[lldb-dev] RFC: full support for python files, and avoid using FILE* internally
Pavel Labath via lldb-dev
lldb-dev at lists.llvm.org
Tue Sep 24 04:11:10 PDT 2019
On 23/09/2019 20:54, Larry D'Anna wrote:
>> On Sep 23, 2019, at 7:11 AM, Pavel Labath <pavel at labath.sk> wrote:
>> On 20/09/2019 17:35, Larry D'Anna via lldb-dev wrote:
>>> Hi lldb-dev.
>>> I want to be able to use LLDB inside of iPython, so I can have mixed python and LLDB debug session.
>>> To this end, I’d like to update LLDB to have full support for python file objects, so the outputs of debugger commands can be redirected into iPython’s own streams.

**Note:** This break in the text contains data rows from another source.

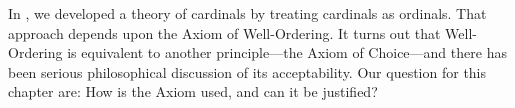 \documentclass[../../../include/open-logic-section]{subfiles}
\begin{document}


In , we
developed a theory of cardinals by treating cardinals as ordinals.
That approach depends upon the Axiom of Well-Ordering. It turns out
that Well-Ordering is equivalent to another principle---the Axiom of
Choice---and there has been serious philosophical discussion of its
acceptability. Our question for this chapter are: How is the Axiom
used, and can it be justified?
\end{document}

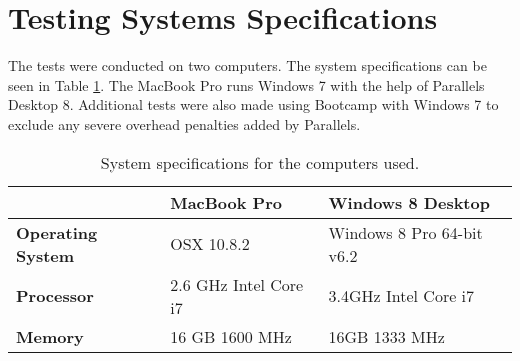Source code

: \section{Testing Systems Specifications} \label{sec:system_specs}
The tests were conducted on two computers. The system specifications can be seen in Table \ref{table:system_specs}. The MacBook Pro runs Windows 7 with the help of Parallels Desktop 8. Additional tests were also made using Bootcamp with Windows 7 to exclude any severe overhead penalties added by Parallels.

\begin{table}[h]
	\begin{center}
		\begin{tabular} { m{4cm} | m{4cm}  | m{5cm} }
			\hline
			\textbf{} & \textbf{MacBook Pro} &
			\textbf{Windows 8 Desktop}  \\ \hline

			\textbf{Operating System}		& OSX 10.8.2
											& Windows 8 Pro 64-bit v6.2 \\ \hline

			\textbf{Processor}				& 2.6 GHz Intel Core i7
											& 3.4GHz Intel Core i7  \\ \hline

			\textbf{Memory}					& 16 GB 1600 MHz
											& 16GB 1333 MHz \\ \hline
		\end{tabular}
	\end{center}
	\caption{System specifications for the computers used.}
	\label{table:system_specs}
\end{table}
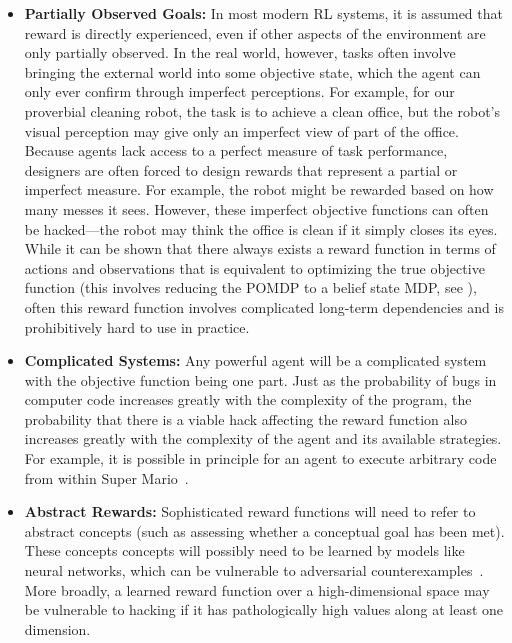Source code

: \documentclass[a4paper,10pt]{article}
\begin{document}
\begin{itemize}
\item {\bf Partially Observed Goals:}  In most modern RL systems, it is assumed that reward is directly experienced, even if other aspects of the environment are only partially observed.  In the real world, however, tasks often involve bringing the external world into some objective state, which the agent can only ever confirm through imperfect perceptions.  For example, for our proverbial cleaning robot, the task is to achieve a clean office, but the robot's visual perception may give only an imperfect view of part of the office.  Because agents lack access to a perfect measure of task performance, designers are often forced to design rewards that represent a partial or imperfect measure.  For example, the robot might be rewarded based on how many messes it sees.  However, these imperfect objective functions can often be hacked---the robot may think the office is clean if it simply closes its eyes.  While it can be shown that there always exists a reward function in terms of actions and observations that is equivalent to optimizing the true objective function (this involves reducing the POMDP to a belief state MDP, see \cite{kaelbling1998planning}), often this reward function involves complicated long-term dependencies and is prohibitively hard to use in practice. 

\item {\bf Complicated Systems:} Any powerful agent will be a complicated system with the objective function being one part.  Just as the probability of bugs in computer code increases greatly with the complexity of the program, the probability that there is a viable hack affecting the reward function also increases greatly with the complexity of the agent and its available strategies.  For example, it is possible in principle for an agent to execute arbitrary code from within Super Mario~\cite{masterjun2014mario}.

\item {\bf Abstract Rewards:} Sophisticated reward functions will need to refer to abstract concepts (such as assessing whether a conceptual goal has been met). These concepts concepts will possibly need to be learned by models like neural networks, which can be vulnerable to adversarial counterexamples~\cite{szegedy2013intriguing,goodfellow2014explaining}.  More broadly, a learned reward function over a high-dimensional space may be vulnerable to hacking if it has pathologically high values along at least one dimension.


\end{itemize}
\end{document}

>>> This however, is difficult to do, because LLDB makes use of FILE* streams in a number of places. This presents two problems. The first is that there is no really
>>> correct way to create SWIG typemaps that handle conversion to FILE* and get the ownership semantics correct. The second problem is that there is not a portable
>>> way to make a FILE* with arbitrary callbacks for reading and writing. On Darwin and BSD there’s funopen, and on linux there’s something else, and I don’t know if
>>> there’s any way on windows.
>>> I made an attempt at this a while ago using funopen a while ago, here:
>>> Zachary Turner suggested a more thorough approach. where instead of trying to use funopen to paper over all the use of FILE* streams, we should make
>>> lldb_private::File capable of doing the dynamic dispatch and excise all the unnecessary FILE* stuff in favor of lldb_private::File.
>>> That’s what I’ve done here: https://github.com/smoofra/llvm-project/tree/files
>>> I’ve posted the first few patches to phabricator for review.
>>> What do you think?
>> Hello Larry,
>> thanks for starting this thread.
>> So, judging by your problem description, it sounds to me like you're primarily interested in the SBCommandInterpreter::HandleCommand family of functions (and by extension, the SBCommandReturnObject class). Would that be a fair thing to say?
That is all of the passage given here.